I'm pretty new to the road cycling scene and decided to upgrade from my 'bed iron' to something decent.
I've seen a couple of bikes advertised and wonder if anyone can give me some plain English advice?
There's a Scott Addict R2 which is size medium 54cm, but I've read that the seat post is intergrated with the frame.
This may add a further 10cm on.

Then there's a Trek which measures 56cm and there's a litespeed bella which measures 58cm.

The Trek and the Litespeed frames are more traditional in style and don't feature sloping cross bar or intergrated seat posts, so I'm comfortable with knowing that these will fit my size.

I appreciate that there's some difference to the above bikes in frame material and styles, but I'm just after the best bike that I can afford and which will fit best.
All are advertised on ebay.

I'm 6ft1 with an inside measurement of 31/32inch approx.

Any advice will be appreciated.
Cheers!


----------



## addictfreak (16 Feb 2011)

Im 6ft and ride a Scott Addict 56cm (L). I reckon its about the right size for me. I have tried my mates 54cm and it didnt feel quite right for me.

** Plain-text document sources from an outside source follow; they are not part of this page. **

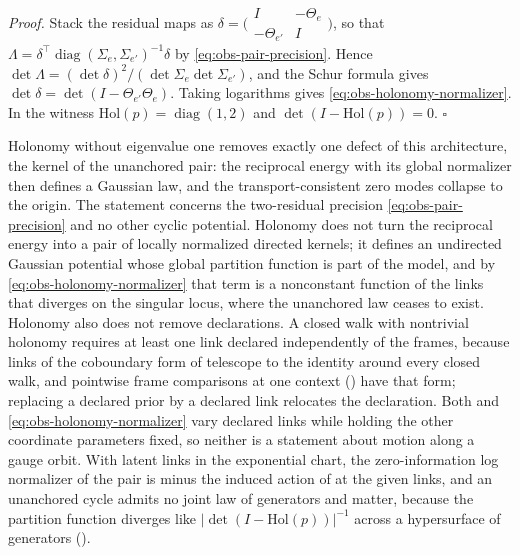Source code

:\noindent\emph{Proof.}
Stack the residual maps as
\(\delta=\bigl(\begin{smallmatrix}I&-\Theta_e\\-\Theta_{e'}&I\end{smallmatrix}\bigr)\), so that
\(\Lambda=\delta^\top\operatorname{diag}(\Sigma_e,\Sigma_{e'})^{-1}\delta\) by
\eqref{eq:obs-pair-precision}. Hence
\(\det\Lambda=(\det\delta)^2/(\det\Sigma_e\det\Sigma_{e'})\), and the Schur formula gives
\(\det\delta=\det(I-\Theta_{e'}\Theta_e)\). Taking logarithms gives
\eqref{eq:obs-holonomy-normalizer}. In the witness \(\mathrm{Hol}(p)=\operatorname{diag}(1,2)\) and
\(\det(I-\mathrm{Hol}(p))=0\). \hfill$\square$

\medskip
Holonomy without eigenvalue one removes exactly one defect of this architecture, the
kernel of the unanchored pair: the reciprocal energy with its global normalizer then
defines a Gaussian law, and the transport-consistent zero modes collapse to the origin.
The statement concerns the two-residual precision \eqref{eq:obs-pair-precision} and no other
cyclic potential. Holonomy does not turn the reciprocal energy into a pair of locally
normalized directed kernels; it defines an undirected Gaussian potential whose global
partition function is part of the model, and by \eqref{eq:obs-holonomy-normalizer} that term
is a nonconstant function of the links that diverges on the singular locus, where the
unanchored law ceases to exist. Holonomy also does not remove declarations. A closed walk
with nontrivial holonomy requires at least one link declared independently of the frames,
because links of the coboundary form of  telescope to
the identity around every closed walk, and pointwise frame comparisons at one context
() have that form; replacing a declared prior by a declared link
relocates the declaration. Both  and
\eqref{eq:obs-holonomy-normalizer} vary declared links while holding the other coordinate
parameters fixed, so neither is a statement about motion along a gauge orbit. With latent links in
the exponential chart, the zero-information log normalizer of the pair is minus the induced action of
 at the given links, and an unanchored cycle admits no joint law of
generators and matter, because the partition function diverges like
\(\lvert\det(I-\mathrm{Hol}(p))\rvert^{-1}\) across a hypersurface of generators
().

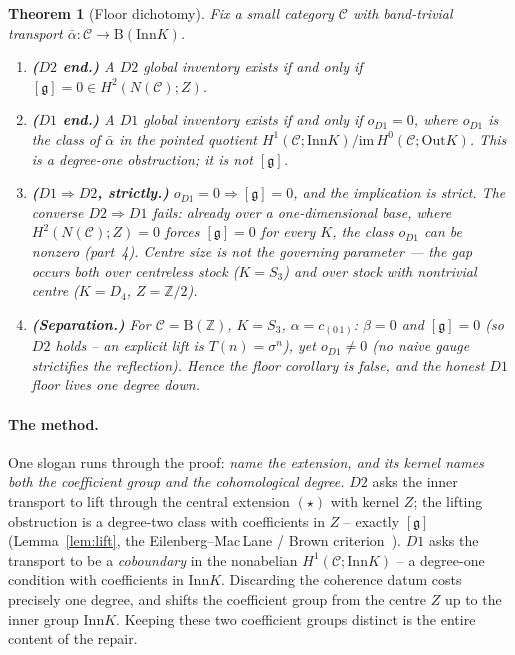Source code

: \documentclass[11pt]{article}
\newtheorem{theorem}{Theorem}
\theoremstyle{definition}
\newcommand{\C}{\mathcal{C}}
\newcommand{\Z}{\mathbb{Z}}
\newcommand{\Inn}{\mathrm{Inn}}
\newcommand{\Out}{\mathrm{Out}}
\newcommand{\gerbe}{\mathfrak{g}}
\newcommand{\abar}{\bar{\alpha}}
\newcommand{\B}{\mathrm{B}}
\begin{document}
\begin{theorem}[Floor dichotomy]\label{thm:main}
Fix a small category $\C$ with band-trivial transport $\abar\colon\C\to\B(\Inn K)$.
\begin{enumerate}
\item \textbf{($D2$ end.)} A $D2$ global inventory exists if and only if
$[\gerbe]=0\in H^2(N(\C);Z)$.
\item \textbf{($D1$ end.)} A $D1$ global inventory exists if and only if $o_{D1}=0$, where
$o_{D1}$ is the class of $\abar$ in the pointed quotient
$H^1(\C;\Inn K)/\mathrm{im}\,H^0(\C;\Out K)$. This is a \emph{degree-one} obstruction; it
is not $[\gerbe]$.
\item \textbf{($D1\Rightarrow D2$, strictly.)} $o_{D1}=0\Rightarrow[\gerbe]=0$, and the
implication is strict. The converse $D2\Rightarrow D1$ fails: already over a one-dimensional
base, where $H^2(N(\C);Z)=0$ forces $[\gerbe]=0$ for every $K$, the class $o_{D1}$ can be
nonzero (part~4). Centre size is not the governing parameter --- the gap occurs both over
centreless stock ($K=S_3$) and over stock with nontrivial centre ($K=D_4$, $Z=\Z/2$).
\item \textbf{(Separation.)} For $\C=\B(\Z)$, $K=S_3$, $\alpha=c_{(0\,1)}$: $\beta=0$ and
$[\gerbe]=0$ (so $D2$ holds -- an explicit lift is $T(n)=\sigma^n$), yet $o_{D1}\neq 0$
(no naive gauge strictifies the reflection). Hence the floor corollary is false, and the
honest $D1$ floor lives one degree down.
\end{enumerate}
\end{theorem}

\paragraph{The method.} One slogan runs through the proof: \emph{name the extension, and
its kernel names both the coefficient group and the cohomological degree.} $D2$ asks the
inner transport to lift through the central extension $(\star)$ with kernel $Z$; the
lifting obstruction is a degree-two class with coefficients in $Z$ -- exactly $[\gerbe]$
(Lemma~\ref{lem:lift}, the Eilenberg--Mac\,Lane / Brown criterion~\cite{eml,brown}). $D1$
asks the transport to be a \emph{coboundary} in the nonabelian $H^1(\C;\Inn K)$ -- a
degree-one condition with coefficients in $\Inn K$. Discarding the coherence datum costs
precisely one degree, and shifts the coefficient group from the centre $Z$ up to the inner
group $\Inn K$. Keeping these two coefficient groups distinct is the entire content of the
repair.
\end{document}
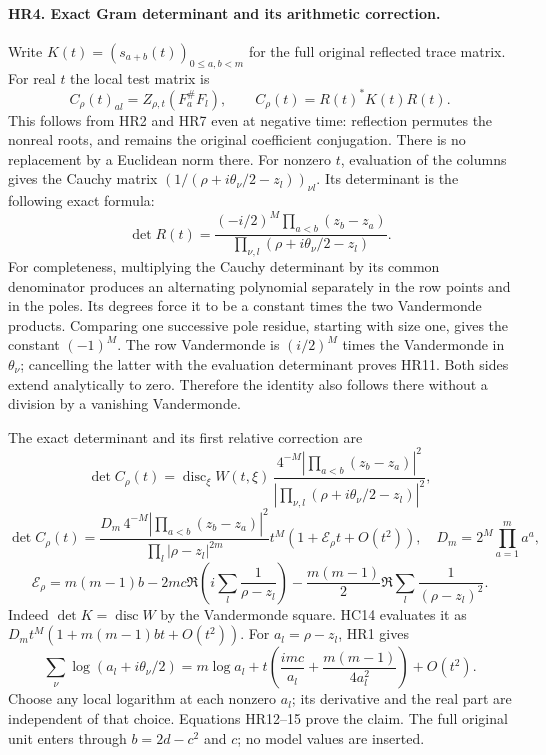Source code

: \paragraph{HR4. Exact Gram determinant and its arithmetic correction.}
Write $K(t)=(s_{a+b}(t))_{0\le a,b<m}$ for the full original
reflected trace matrix. For real $t$ the local test matrix is
\[
 C_\rho(t)_{al}=Z_{\rho,t}(F_a^\#F_l),\qquad
 C_\rho(t)=R(t)^*K(t)R(t).
 \tag{HR10}
\]
This follows from HR2 and HR7 even at negative time: reflection
permutes the nonreal roots, and remains the original coefficient
conjugation. There is no replacement by a Euclidean norm there.
For nonzero $t$, evaluation of the columns gives the Cauchy matrix
$(1/(\rho+i\theta_\nu/2-z_l))_{\nu l}$. Its determinant is
the following exact formula:
\[
 \det R(t)=
 \frac{(-i/2)^M\prod_{a<b}(z_b-z_a)}
      {\prod_{\nu,l}(\rho+i\theta_\nu/2-z_l)}.
 \tag{HR11}
\]
For completeness, multiplying the Cauchy determinant by its common
denominator produces an alternating polynomial separately in
the row points and in the poles. Its degrees force it to be a
constant times the two Vandermonde products. Comparing one
successive pole residue, starting with size one, gives the
constant $(-1)^M$. The row Vandermonde is $(i/2)^M$ times
the Vandermonde in $\theta_\nu$; cancelling the latter with the
evaluation determinant proves HR11. Both sides extend analytically
to zero. Therefore the identity also follows there without a
division by a vanishing Vandermonde.

The exact determinant and its first relative correction are
\[
 \det C_\rho(t)=\operatorname{disc}_\xi W(t,\xi)\,
 \frac{4^{-M}|\prod_{a<b}(z_b-z_a)|^2}
      {|\prod_{\nu,l}(\rho+i\theta_\nu/2-z_l)|^2},
 \tag{HR12}
\]
\[
 \det C_\rho(t)=
 \frac{D_m\,4^{-M}|\prod_{a<b}(z_b-z_a)|^2}
      {\prod_l|\rho-z_l|^{2m}}
 t^M\left(1+\mathcal E_\rho t+O(t^2)\right),
 \quad D_m=2^M\prod_{a=1}^m a^a,
 \tag{HR13}
\]
\[
 \mathcal E_\rho=m(m-1)b
 -2mc\Re\left(i\sum_l\frac1{\rho-z_l}\right)
 -\frac{m(m-1)}2\Re\sum_l\frac1{(\rho-z_l)^2}.
 \tag{HR14}
\]
Indeed $\det K=\operatorname{disc}W$ by the Vandermonde square.
HC14 evaluates it as $D_mt^M(1+m(m-1)bt+O(t^2))$.
For $a_l=\rho-z_l$, HR1 gives
\[
 \sum_\nu\log(a_l+i\theta_\nu/2)
 =m\log a_l+t\left(\frac{imc}{a_l}
                  +\frac{m(m-1)}{4a_l^2}\right)+O(t^2).
 \tag{HR15}
\]
Choose any local logarithm at each nonzero $a_l$; its derivative
and the real part are independent of that choice. Equations
HR12--15 prove the claim. The full original unit enters through
$b=2d-c^2$ and $c$; no model values are inserted.

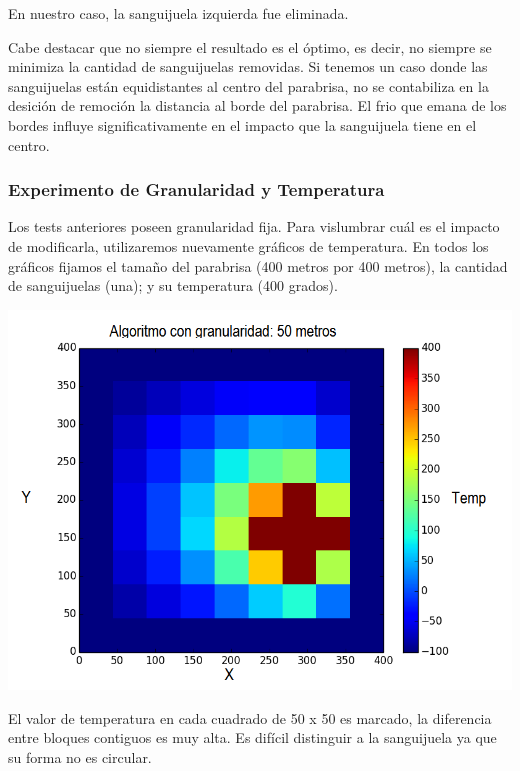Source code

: 	En nuestro caso, la sanguijuela izquierda fue eliminada.

	Cabe destacar que no siempre el resultado es el óptimo, es decir, no siempre se minimiza la cantidad de sanguijuelas removidas. Si tenemos un caso donde las sanguijuelas están equidistantes al centro del parabrisa, no se contabiliza en la desición de remoción la distancia al borde del parabrisa. El frio que emana de los bordes influye significativamente en el impacto que la sanguijuela tiene en el centro.

\subsubsection{Experimento de Granularidad y Temperatura}

	Los tests anteriores poseen granularidad fija. Para vislumbrar cuál es el impacto de modificarla, utilizaremos nuevamente gráficos de temperatura. En todos los gráficos fijamos el tamaño del parabrisa (400 metros por 400 metros), la cantidad de sanguijuelas (una); y su temperatura (400 grados).

	\begin{center}
		\includegraphics[scale=0.5]{./img/granularidad/g50_t400_sinkill.png}
	\end{center}

	El valor de temperatura en cada cuadrado de 50 x 50 es marcado, la diferencia entre bloques contiguos es muy alta. Es difícil distinguir a la sanguijuela ya que su forma no es circular.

If the R2 has had its seatpost cut it maybe to small for you. Only way to be certain is to view the bike (if possible) and try it for size.

As for the other bikes, sizes will vary a 56cm Trek may not be the same as a 56cm Scott. Again the only way to be 100% sure is to try one.


----------



## gaz (16 Feb 2011)

A 54cm frame is going to be way too small for you. I'm 6ft and i ride a 58cm, a 56 would be uncomfortable let alone a 54


----------



## addictfreak (16 Feb 2011)

gaz said:


> A 54cm frame is going to be way too small for you. I'm 6ft and i ride a 58cm, a *56 would be uncomfortable* let alone a 54




I beg to differ, as I said im also 6ft and my 56cm addict is perfect for me. But having said that, what suits one will not suit all. Try before you buy, or go along to a good LBS and get sized._
_


----------



## raindog (16 Feb 2011)

gaz said:


> A 54cm frame is going to be way too small for you. I'm 6ft and i ride a 58cm, a 56 would be uncomfortable let alone a 54


+1
If you're 6ft1 normally you'll need a 58, but as mentioned above, get measured up properly before spending your hard earned cash.


----------



## addictfreak (16 Feb 2011)

Just checked on scotts website for sizing. 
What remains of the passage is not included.